For every line in the material below that holds "section", report the line.
Data shown below:
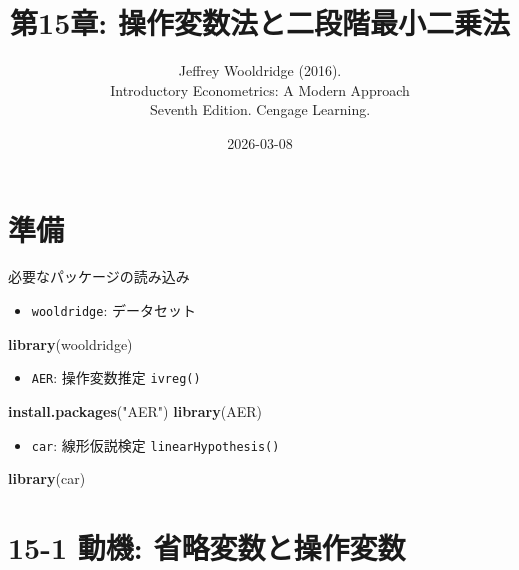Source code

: \documentclass[
  ignorenonframetext,
]{beamer}
\title{第15章: 操作変数法と二段階最小二乗法}
\subtitle{Jeffrey Wooldridge (2016).\\
Introductory Econometrics: A Modern Approach\\
Seventh Edition. Cengage Learning.}
\author{}
\date{\vspace{-2.5em}2026-03-08}
\newenvironment{Shaded}{\begin{snugshade}}{\end{snugshade}}
\newcommand{\FunctionTok}[1]{\textcolor[rgb]{0.13,0.29,0.53}{\textbf{#1}}}
\newcommand{\NormalTok}[1]{#1}
\newcommand{\StringTok}[1]{\textcolor[rgb]{0.31,0.60,0.02}{#1}}
\providecommand{\tightlist}{%
  \setlength{\itemsep}{0pt}\setlength{\parskip}{0pt}}
\begin{document}
\frame{\titlepage}

\section{準備}\label{ux6e96ux5099}

\begin{frame}[fragile]{必要なパッケージの読み込み}
\label{ux5fc5ux8981ux306aux30d1ux30c3ux30b1ux30fcux30b8ux306eux8aadux307fux8fbcux307f}
\begin{itemize}
\tightlist
\item
  \texttt{wooldridge}: データセット
\end{itemize}

\begin{Shaded}
\begin{Highlighting}[]
\FunctionTok{library}\NormalTok{(wooldridge)}
\end{Highlighting}
\end{Shaded}

\begin{itemize}
\tightlist
\item
  \texttt{AER}: 操作変数推定 \texttt{ivreg()}
\end{itemize}

\begin{Shaded}
\begin{Highlighting}[]
\FunctionTok{install.packages}\NormalTok{(}\StringTok{"AER"}\NormalTok{)}
\FunctionTok{library}\NormalTok{(AER)}
\end{Highlighting}
\end{Shaded}

\begin{itemize}
\tightlist
\item
  \texttt{car}: 線形仮説検定 \texttt{linearHypothesis()}
\end{itemize}

\begin{Shaded}
\begin{Highlighting}[]
\FunctionTok{library}\NormalTok{(car)}
\end{Highlighting}
\end{Shaded}
\end{frame}

\section{15-1 動機:
省略変数と操作変数}\label{ux52d5ux6a5f-ux7701ux7565ux5909ux6570ux3068ux64cdux4f5cux5909ux6570}
\end{document}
End of Data shown.
■ **Solution for this problem**:
\section{準備}\label{ux6e96ux5099}
\section{15-1 動機:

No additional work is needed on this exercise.